I don't mind the term rescue, but I do agree that you can't spoil a horse with kindness and "love" just because it came from a bad situation. They are still horses. They need boundaries, have respect and manners. Spoiling them is not going to do them any favors and can end up putting them in a worse situation if they turn dangerous from it.


----------



## Breella (May 26, 2012)

So you are referring to the kind of people I hate.

"I rescued these cats, but they're not spayed, I don't have the money for that."

That makes me so mad when people say that. (I assist with a low cost spay/neuter program)


----------



## midnighttwilight (Dec 14, 2011)

I have 2 rescues. I bought them but they were seized by the state along with 80 other horses and placed in different homes. I bought them as yearlings so, no I did not rescue them personally. They were both halter broke and taught to load in a trailer before the people sold them to me. Other than being slightly thin (not by much) they were and are in good health feet were done. I would not want to rescue a horse that was on the doorstep of death. Sorry, I know my finacial means and what I am capable of. More power to anyone willing and able to rescue a dire straits horse.


----------



## eclipseranch (May 31, 2012)

Saddlebag said:


> I am in no way condeming all those who claim to have rescued horses. All too often, those who claim rescue are in over their head. It's these folks to whom I refer. They run into trouble with these animals and because they believe the horse was abused, Precious now becomes "poor baby". The horse picks up on that and instantly rules the rescuer. I used to retrain horses for a living and what I discovered was that altho the horse and I got along fine, unless I was able to retrain the owner, the horse instantly reverted to it's old ways. These horses knew every trick in the book. It wasn't from abuse, it was from figuring out what it could get away with and it couldn't with me. I didn't hit or spur them, I just stuck it out no matter what the horse tried to do and I had some very interesting rides.

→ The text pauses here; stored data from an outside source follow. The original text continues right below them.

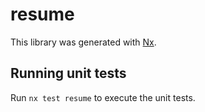 # resume

This library was generated with [Nx](https://nx.dev).

## Running unit tests

Run `nx test resume` to execute the unit tests.
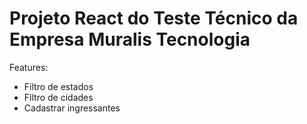 # Projeto React do Teste Técnico da Empresa Muralis Tecnologia

Features:

- Filtro de estados
- Filtro de cidades
- Cadastrar ingressantes
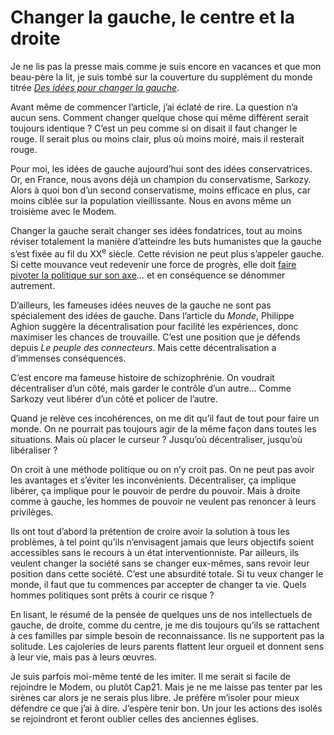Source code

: # Changer la gauche, le centre et la droite

Je ne lis pas la presse mais comme je suis encore en vacances et que mon beau-père la lit, je suis tombé sur la couverture du supplément du monde titrée [*Des idées pour changer la gauche*](http://www.lemonde.fr/le-monde-2/article/2008/08/22/gauche-des-idees-pour-une-refondation_1086950_1004868.html).<span id="more-2665"></span>

Avant même de commencer l’article, j’ai éclaté de rire. La question n’a aucun sens. Comment changer quelque chose qui même différent serait toujours identique ? C’est un peu comme si on disait il faut changer le rouge. Il serait plus ou moins clair, plus où moins moiré, mais il resterait rouge.

Pour moi, les idées de gauche aujourd’hui sont des idées conservatrices. Or, en France, nous avons déjà un champion du conservatisme, Sarkozy. Alors à quoi bon d’un second conservatisme, moins efficace en plus, car moins ciblée sur la population vieillissante. Nous en avons même un troisième avec le Modem.

Changer la gauche serait changer ses idées fondatrices, tout au moins réviser totalement la manière d’atteindre les buts humanistes que la gauche s’est fixée au fil du XX<sup>e</sup> siècle. Cette révision ne peut plus s’appeler gauche. Si cette mouvance veut redevenir une force de progrès, elle doit [faire pivoter la politique sur son axe](https://tcrouzet.com/2006/11/06/troisieme-voie-en-image/)… et en conséquence se dénommer autrement.

D’ailleurs, les fameuses idées neuves de la gauche ne sont pas spécialement des idées de gauche. Dans l’article du *Monde*, Philippe Aghion suggère la décentralisation pour facilité les expériences, donc maximiser les chances de trouvaille. C’est une position que je défends depuis *Le peuple des connecteurs*. Mais cette décentralisation a d’immenses conséquences.

C’est encore ma fameuse histoire de schizophrénie. On voudrait décentraliser d’un côté, mais garder le contrôle d’un autre… Comme Sarkozy veut libérer d’un côté et policer de l’autre.

Quand je relève ces incohérences, on me dit qu’il faut de tout pour faire un monde. On ne pourrait pas toujours agir de la même façon dans toutes les situations. Mais où placer le curseur ? Jusqu’où décentraliser, jusqu’où libéraliser ?

On croit à une méthode politique ou on n’y croit pas. On ne peut pas avoir les avantages et s’éviter les inconvénients. Décentraliser, ça implique libérer, ça implique pour le pouvoir de perdre du pouvoir. Mais à droite comme à gauche, les hommes de pouvoir ne veulent pas renoncer à leurs privilèges.

Ils ont tout d’abord la prétention de croire avoir la solution à tous les problèmes, à tel point qu’ils n’envisagent jamais que leurs objectifs soient accessibles sans le recours à un état interventionniste. Par ailleurs, ils veulent changer la société sans se changer eux-mêmes, sans revoir leur position dans cette société. C’est une absurdité totale. Si tu veux changer le monde, il faut que tu commences par accepter de changer ta vie. Quels hommes politiques sont prêts à courir ce risque ?

En lisant, le résumé de la pensée de quelques uns de nos intellectuels de gauche, de droite, comme du centre, je me dis toujours qu’ils se rattachent à ces familles par simple besoin de reconnaissance. Ils ne supportent pas la solitude. Les cajoleries de leurs parents flattent leur orgueil et donnent sens à leur vie, mais pas à leurs œuvres.

Je suis parfois moi-même tenté de les imiter. Il me serait si facile de rejoindre le Modem, ou plutôt Cap21. Mais je ne me laisse pas tenter par les sirènes car alors je ne serais plus libre. Je préfère m’isoler pour mieux défendre ce que j’ai à dire. J’espère tenir bon. Un jour les actions des isolés se rejoindront et feront oublier celles des anciennes églises.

I can't argue with you there. It takes a lot of consistency & persistence, while always respecting "known" history. I try to always treat my rescue just the same as my other horses while keeping that respect in mind. lunging & you come in w/o being asked...back out you go till the job is done. I believe this is actually helpful in the horses mind to trust in the "lead" mare...that would be me! lol


----------



## BlueSpark (Feb 22, 2012)

to me a rescue is removing an animal from a situation of starvation, acute neglect, abuse or impending death, and placing them in a better situation. I have done it several times, abuse, neglect, stavation victims and meat pen buys. I've had quite a few come to the farm so under weight we had to blanket them for a few weeks until they gained enough weight we wouldn't get reported to the spca. 

Money changing hands has nothing to do with wether an animal is a rescue or not. 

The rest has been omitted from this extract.